Copy every line of the data in which the word "machines" occurs.

→ **SOURCE INFORMATION**:
○ ○ ○ ○

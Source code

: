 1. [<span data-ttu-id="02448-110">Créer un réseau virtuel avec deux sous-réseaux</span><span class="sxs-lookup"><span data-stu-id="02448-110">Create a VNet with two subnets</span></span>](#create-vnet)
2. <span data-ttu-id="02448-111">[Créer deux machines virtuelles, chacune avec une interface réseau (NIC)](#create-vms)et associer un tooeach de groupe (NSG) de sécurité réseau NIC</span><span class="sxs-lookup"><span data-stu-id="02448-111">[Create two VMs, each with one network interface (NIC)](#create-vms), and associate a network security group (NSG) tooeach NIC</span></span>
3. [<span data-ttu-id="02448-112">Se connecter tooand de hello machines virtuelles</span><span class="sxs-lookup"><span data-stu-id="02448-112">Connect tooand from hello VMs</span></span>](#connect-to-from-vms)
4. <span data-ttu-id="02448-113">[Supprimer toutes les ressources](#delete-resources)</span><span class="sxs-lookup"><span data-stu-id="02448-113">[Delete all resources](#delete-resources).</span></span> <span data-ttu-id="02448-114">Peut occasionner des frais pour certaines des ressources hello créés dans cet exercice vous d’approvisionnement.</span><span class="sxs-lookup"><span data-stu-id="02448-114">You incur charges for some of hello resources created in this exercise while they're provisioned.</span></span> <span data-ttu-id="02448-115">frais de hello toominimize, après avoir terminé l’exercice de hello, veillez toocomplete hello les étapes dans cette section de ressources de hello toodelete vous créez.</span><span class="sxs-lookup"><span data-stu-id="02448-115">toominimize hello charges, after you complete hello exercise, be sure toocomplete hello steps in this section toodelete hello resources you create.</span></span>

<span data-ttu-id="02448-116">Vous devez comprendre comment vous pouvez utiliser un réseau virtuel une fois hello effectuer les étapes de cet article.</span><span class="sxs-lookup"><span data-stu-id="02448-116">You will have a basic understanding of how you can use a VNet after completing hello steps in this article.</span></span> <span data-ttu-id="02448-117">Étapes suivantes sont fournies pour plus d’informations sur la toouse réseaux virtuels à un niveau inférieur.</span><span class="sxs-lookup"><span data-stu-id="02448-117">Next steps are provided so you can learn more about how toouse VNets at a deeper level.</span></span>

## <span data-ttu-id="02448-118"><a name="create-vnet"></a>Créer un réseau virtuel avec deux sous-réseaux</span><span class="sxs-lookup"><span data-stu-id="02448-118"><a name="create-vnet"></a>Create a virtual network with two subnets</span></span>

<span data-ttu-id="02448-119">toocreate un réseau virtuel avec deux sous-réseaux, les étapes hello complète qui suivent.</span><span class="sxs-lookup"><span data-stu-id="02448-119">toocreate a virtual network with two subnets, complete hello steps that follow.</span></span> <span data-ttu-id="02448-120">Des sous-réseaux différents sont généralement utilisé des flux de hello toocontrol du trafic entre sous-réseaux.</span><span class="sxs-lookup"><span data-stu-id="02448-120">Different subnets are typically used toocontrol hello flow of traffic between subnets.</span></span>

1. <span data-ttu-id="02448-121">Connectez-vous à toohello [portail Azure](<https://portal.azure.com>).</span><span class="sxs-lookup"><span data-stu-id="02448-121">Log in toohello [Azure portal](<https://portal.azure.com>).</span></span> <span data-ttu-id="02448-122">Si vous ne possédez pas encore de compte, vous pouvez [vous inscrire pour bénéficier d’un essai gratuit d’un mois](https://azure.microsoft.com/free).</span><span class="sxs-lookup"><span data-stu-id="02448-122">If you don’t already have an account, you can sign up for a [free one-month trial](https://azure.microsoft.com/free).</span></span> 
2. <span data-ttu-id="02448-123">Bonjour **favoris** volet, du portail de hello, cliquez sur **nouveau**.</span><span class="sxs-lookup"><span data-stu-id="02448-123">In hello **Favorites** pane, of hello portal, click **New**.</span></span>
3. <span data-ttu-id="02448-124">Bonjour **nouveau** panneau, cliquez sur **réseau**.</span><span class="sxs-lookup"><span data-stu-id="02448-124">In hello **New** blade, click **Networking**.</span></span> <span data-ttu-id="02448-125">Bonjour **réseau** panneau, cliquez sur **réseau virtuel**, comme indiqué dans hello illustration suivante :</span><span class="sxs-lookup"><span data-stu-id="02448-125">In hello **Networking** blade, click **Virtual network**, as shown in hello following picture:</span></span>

○ ○ ○ ○

→ **RESPONSE**:
2. <span data-ttu-id="02448-111">[Créer deux machines virtuelles, chacune avec une interface réseau (NIC)](#create-vms)et associer un tooeach de groupe (NSG) de sécurité réseau NIC</span><span class="sxs-lookup"><span data-stu-id="02448-111">[Create two VMs, each with one network interface (NIC)](#create-vms), and associate a network security group (NSG) tooeach NIC</span></span>
3. [<span data-ttu-id="02448-112">Se connecter tooand de hello machines virtuelles</span><span class="sxs-lookup"><span data-stu-id="02448-112">Connect tooand from hello VMs</span></span>](#connect-to-from-vms)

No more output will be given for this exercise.